Just to clarify. when you use :: to access a function from a package, you get that function and it can use internal function calls from that same package, but you still can't. you would need to use :: in your own code to access the other function like readr::DataFrameCallback, however, your solution of loading the entire library is a great solution. library(readr) then your code neednt use :: unless there is some namespace ambiguity to clarify.

Worth noting that the arrow package is relatively new but is oriented around solving problems like this.

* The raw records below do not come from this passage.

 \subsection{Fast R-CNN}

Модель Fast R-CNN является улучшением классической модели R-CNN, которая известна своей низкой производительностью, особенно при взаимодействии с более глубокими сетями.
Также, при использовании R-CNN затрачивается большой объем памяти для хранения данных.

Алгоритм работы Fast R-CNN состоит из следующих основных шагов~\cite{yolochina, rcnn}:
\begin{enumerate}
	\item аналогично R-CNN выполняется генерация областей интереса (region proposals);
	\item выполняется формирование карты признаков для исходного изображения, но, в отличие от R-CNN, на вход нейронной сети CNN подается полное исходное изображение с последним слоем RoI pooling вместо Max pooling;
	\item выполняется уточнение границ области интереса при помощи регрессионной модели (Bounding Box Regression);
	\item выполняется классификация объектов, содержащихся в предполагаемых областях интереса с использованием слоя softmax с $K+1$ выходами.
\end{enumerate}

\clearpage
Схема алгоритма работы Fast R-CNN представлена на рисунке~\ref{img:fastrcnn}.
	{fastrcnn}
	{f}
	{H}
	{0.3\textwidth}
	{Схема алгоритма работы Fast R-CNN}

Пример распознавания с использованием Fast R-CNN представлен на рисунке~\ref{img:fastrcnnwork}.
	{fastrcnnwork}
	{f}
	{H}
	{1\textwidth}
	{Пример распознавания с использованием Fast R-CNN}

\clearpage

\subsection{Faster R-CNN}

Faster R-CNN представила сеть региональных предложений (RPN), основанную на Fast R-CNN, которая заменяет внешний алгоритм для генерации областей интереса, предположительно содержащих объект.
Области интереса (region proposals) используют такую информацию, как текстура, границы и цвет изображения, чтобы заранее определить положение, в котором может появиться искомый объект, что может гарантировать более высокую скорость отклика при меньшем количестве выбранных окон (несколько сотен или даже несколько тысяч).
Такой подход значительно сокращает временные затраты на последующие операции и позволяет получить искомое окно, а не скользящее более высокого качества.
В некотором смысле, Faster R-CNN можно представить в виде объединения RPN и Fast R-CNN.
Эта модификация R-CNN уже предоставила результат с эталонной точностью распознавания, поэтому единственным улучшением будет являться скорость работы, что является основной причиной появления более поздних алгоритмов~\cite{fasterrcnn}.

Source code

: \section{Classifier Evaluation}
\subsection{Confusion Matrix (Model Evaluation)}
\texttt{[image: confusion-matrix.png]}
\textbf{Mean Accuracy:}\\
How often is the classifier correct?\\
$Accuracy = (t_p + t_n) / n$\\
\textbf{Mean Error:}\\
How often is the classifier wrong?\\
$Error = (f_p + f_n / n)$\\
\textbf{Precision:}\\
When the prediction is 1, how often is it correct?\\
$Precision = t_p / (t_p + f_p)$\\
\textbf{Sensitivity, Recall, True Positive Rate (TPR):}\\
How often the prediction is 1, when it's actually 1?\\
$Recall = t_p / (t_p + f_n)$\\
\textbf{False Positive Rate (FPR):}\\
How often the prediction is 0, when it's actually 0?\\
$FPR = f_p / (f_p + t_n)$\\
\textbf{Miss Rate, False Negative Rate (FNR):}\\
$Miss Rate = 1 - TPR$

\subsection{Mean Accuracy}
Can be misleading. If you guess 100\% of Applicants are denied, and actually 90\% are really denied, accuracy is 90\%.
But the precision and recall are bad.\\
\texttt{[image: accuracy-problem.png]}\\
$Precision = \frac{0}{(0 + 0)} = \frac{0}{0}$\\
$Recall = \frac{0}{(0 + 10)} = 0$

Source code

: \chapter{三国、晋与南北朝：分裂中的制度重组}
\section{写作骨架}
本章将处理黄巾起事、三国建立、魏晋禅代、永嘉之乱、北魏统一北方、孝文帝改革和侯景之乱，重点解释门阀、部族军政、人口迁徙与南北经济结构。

Not sure whether it is a perfect fit for your environment or not. Just wanted to mention in case it is ever useful for you or others!

I think the data.table library would be useful. The fread function allows a user to specify which columns to import via the select parameter. Also, users can specify the number of threads to make import more efficient.

I haven't previously filtered records prior to importing, however, data.table is so efficient that filtering post import shouldn't be an issue. And thanks to recent updates you can use dplyr syntax with data.tabels

data.table::fread() also allows the use of grep and similar commands to filter on rows during import.